April 16, 2025

Forging a path for equality

Anna Sher Simon ’91 likes to joke that her living room
is a shrine to marriage, and a visit to her family home in
Denver’s tree-lined West Washington Park neighborhood
bears that out. The walls are covered with photos and
framed news stories commemorating the four times she and
her wife, Fran Simon, have publicly committed their lives to
one another in front of friends, family and supporters.

Together, the images and clippings document the
Simon’s own wedding journey as pioneers, and public faces,
of same-sex marriage as it has evolved over the past two
decades.
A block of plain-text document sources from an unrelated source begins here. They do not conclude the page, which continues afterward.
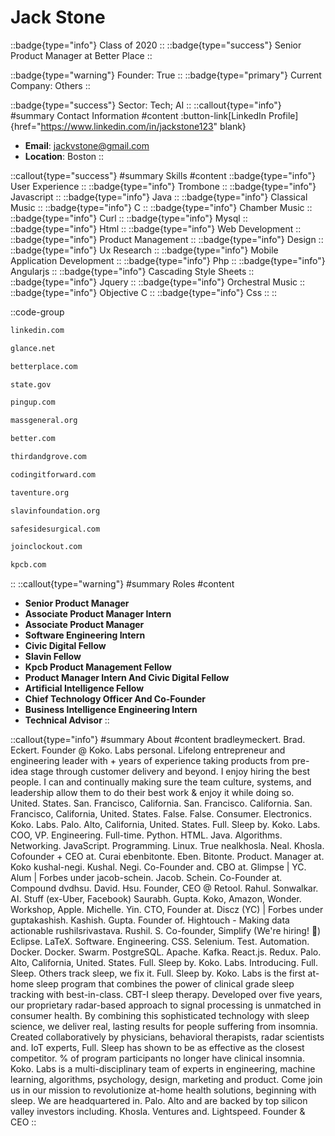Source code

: # Jack Stone
::badge{type="info"}
Class of 2020
::
::badge{type="success"}
Senior Product Manager at Better Place
::

::badge{type="warning"}
Founder: True
::
::badge{type="primary"}
Current Company: Others
::

::badge{type="success"}
Sector: Tech; AI
::
::callout{type="info"}
#summary
Contact Information
#content
:button-link[LinkedIn Profile]{href="https://www.linkedin.com/in/jackstone123" blank}
- **Email**: jackvstone@gmail.com
- **Location**: Boston
::

::callout{type="success"}
#summary
Skills
#content
::badge{type="info"}
User Experience
::
::badge{type="info"}
Trombone
::
::badge{type="info"}
Javascript
::
::badge{type="info"}
Java
::
::badge{type="info"}
Classical Music
::
::badge{type="info"}
C
::
::badge{type="info"}
Chamber Music
::
::badge{type="info"}
Curl
::
::badge{type="info"}
Mysql
::
::badge{type="info"}
Html
::
::badge{type="info"}
Web Development
::
::badge{type="info"}
Product Management
::
::badge{type="info"}
Design
::
::badge{type="info"}
Ux Research
::
::badge{type="info"}
Mobile Application Development
::
::badge{type="info"}
Php
::
::badge{type="info"}
Angularjs
::
::badge{type="info"}
Cascading Style Sheets
::
::badge{type="info"}
Jquery
::
::badge{type="info"}
Orchestral Music
::
::badge{type="info"}
Objective C
::
::badge{type="info"}
Css
::
::

::code-group
```bash [LinkedIn]
linkedin.com
```
```bash [Glance Networks]
glance.net
```
```bash [Better Place]
betterplace.com
```
```bash [U.S. Department of State]
state.gov
```
```bash [Pingup]
pingup.com
```
```bash [Massachusetts General Hospital]
massgeneral.org
```
```bash [Better.com]
better.com
```
```bash [Third & Grove]
thirdandgrove.com
```
```bash [Coding it Forward]
codingitforward.com
```
```bash [TAVtech]
taventure.org
```
```bash [Slavin Family Foundation]
slavinfoundation.org
```
```bash [SafeSide Surgical]
safesidesurgical.com
```
```bash [Clockout]
joinclockout.com
```
```bash [Kleiner Perkins Caufield & Byers]
kpcb.com
```
::
::callout{type="warning"}
#summary
Roles
#content
- **Senior Product Manager**
- **Associate Product Manager Intern**
- **Associate Product Manager**
- **Software Engineering Intern**
- **Civic Digital Fellow**
- **Slavin Fellow**
- **Kpcb Product Management Fellow**
- **Product Manager Intern And Civic Digital Fellow**
- **Artificial Intelligence Fellow**
- **Chief Technology Officer And Co-Founder**
- **Business Intelligence Engineering Intern**
- **Technical Advisor**
::

::callout{type="info"}
#summary
About
#content
bradleymeckert. Brad. Eckert. Founder @ Koko. Labs personal. Lifelong entrepreneur and engineering leader with + years of experience taking products from pre-idea stage through customer delivery and beyond. I enjoy hiring the best people. I can and continually making sure the team culture, systems, and leadership allow them to do their best work & enjoy it while doing so. United. States. San. Francisco, California. San. Francisco. California. San. Francisco, California, United. States. False. False. Consumer. Electronics. Koko. Labs. Palo. Alto, California, United. States. Full. Sleep by. Koko. Labs. COO, VP. Engineering. Full-time. Python. HTML. Java. Algorithms. Networking. JavaScript. Programming. Linux. True nealkhosla. Neal. Khosla. Cofounder + CEO at. Curai ebenbitonte. Eben. Bitonte. Product. Manager at. Koko kushal-negi. Kushal. Negi. Co-Founder and. CBO at. Glimpse | YC. Alum | Forbes under jacob-schein. Jacob. Schein. Co-Founder at. Compound dvdhsu. David. Hsu. Founder, CEO @ Retool. Rahul. Sonwalkar. AI. Stuff (ex-Uber, Facebook) Saurabh. Gupta. Koko, Amazon, Wonder. Workshop, Apple. Michelle. Yin. CTO, Founder at. Discz (YC) | Forbes under guptakashish. Kashish. Gupta. Founder of. Hightouch - Making data actionable rushilsrivastava. Rushil. S. Co-founder, Simplify (We're hiring! 🚀) Eclipse. LaTeX. Software. Engineering. CSS. Selenium. Test. Automation. Docker. Docker. Swarm. PostgreSQL. Apache. Kafka. React.js. Redux. Palo. Alto, California, United. States. Full. Sleep by. Koko. Labs. Introducing. Full. Sleep. Others track sleep, we fix it. Full. Sleep by. Koko. Labs is the first at-home sleep program that combines the power of clinical grade sleep tracking with best-in-class. CBT-I sleep therapy. Developed over five years, our proprietary radar-based approach to signal processing is unmatched in consumer health. By combining this sophisticated technology with sleep science, we deliver real, lasting results for people suffering from insomnia. Created collaboratively by physicians, behavioral therapists, radar scientists and. IoT experts, Full. Sleep has shown to be as effective as the closest competitor. % of program participants no longer have clinical insomnia. Koko. Labs is a multi-disciplinary team of experts in engineering, machine learning, algorithms, psychology, design, marketing and product. Come join us in our mission to revolutionize at-home health solutions, beginning with sleep. We are headquartered in. Palo. Alto and are backed by top silicon valley investors including. Khosla. Ventures and. Lightspeed. Founder & CEO
::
But in a broader sense, they narrate a tale shared by
gay couples across the country who have strived to win, and
keep, legal recognition for their relationships.
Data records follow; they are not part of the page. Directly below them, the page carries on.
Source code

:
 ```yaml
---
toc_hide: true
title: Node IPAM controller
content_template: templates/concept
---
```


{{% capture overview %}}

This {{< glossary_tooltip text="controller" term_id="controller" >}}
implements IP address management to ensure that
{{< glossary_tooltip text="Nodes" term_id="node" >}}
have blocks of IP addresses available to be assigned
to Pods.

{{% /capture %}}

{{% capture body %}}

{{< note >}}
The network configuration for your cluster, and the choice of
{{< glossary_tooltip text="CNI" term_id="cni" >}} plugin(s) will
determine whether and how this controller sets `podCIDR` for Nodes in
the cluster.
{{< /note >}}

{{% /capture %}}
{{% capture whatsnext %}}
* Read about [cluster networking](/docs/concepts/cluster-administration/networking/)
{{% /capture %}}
The Simon’s bond has been enduring, and their efforts to
ensure the civil rights associated with it are relentless.

“We have been the poster couple for marriage,” Simon
said, as she gave a tour of the residence she shares with Fran
and their son, Jeremy, counting off the number of times the
couple has been interviewed by various media in Colorado
on the occasion of their historic nuptials. “What has it been?
One, two, three, four front-page Denver Post photos —
above the fold, as they say.”

Most recently, their activism brought them to the forefront of a state-wide effort to pass Amendment J, a ballot
question designed to rewrite the language of the Colorado
constitution to allow gay marriage. The Simons starred in a
video-driven campaign that succeeded wildly, winning more
than 64 percent of the vote on Nov. 5.

The Simons are celebrating the victory while girding
themselves for the public battle over same-sex marriage
to continue on a national level. There are, no doubt, more
chapters to come in their pioneering love story.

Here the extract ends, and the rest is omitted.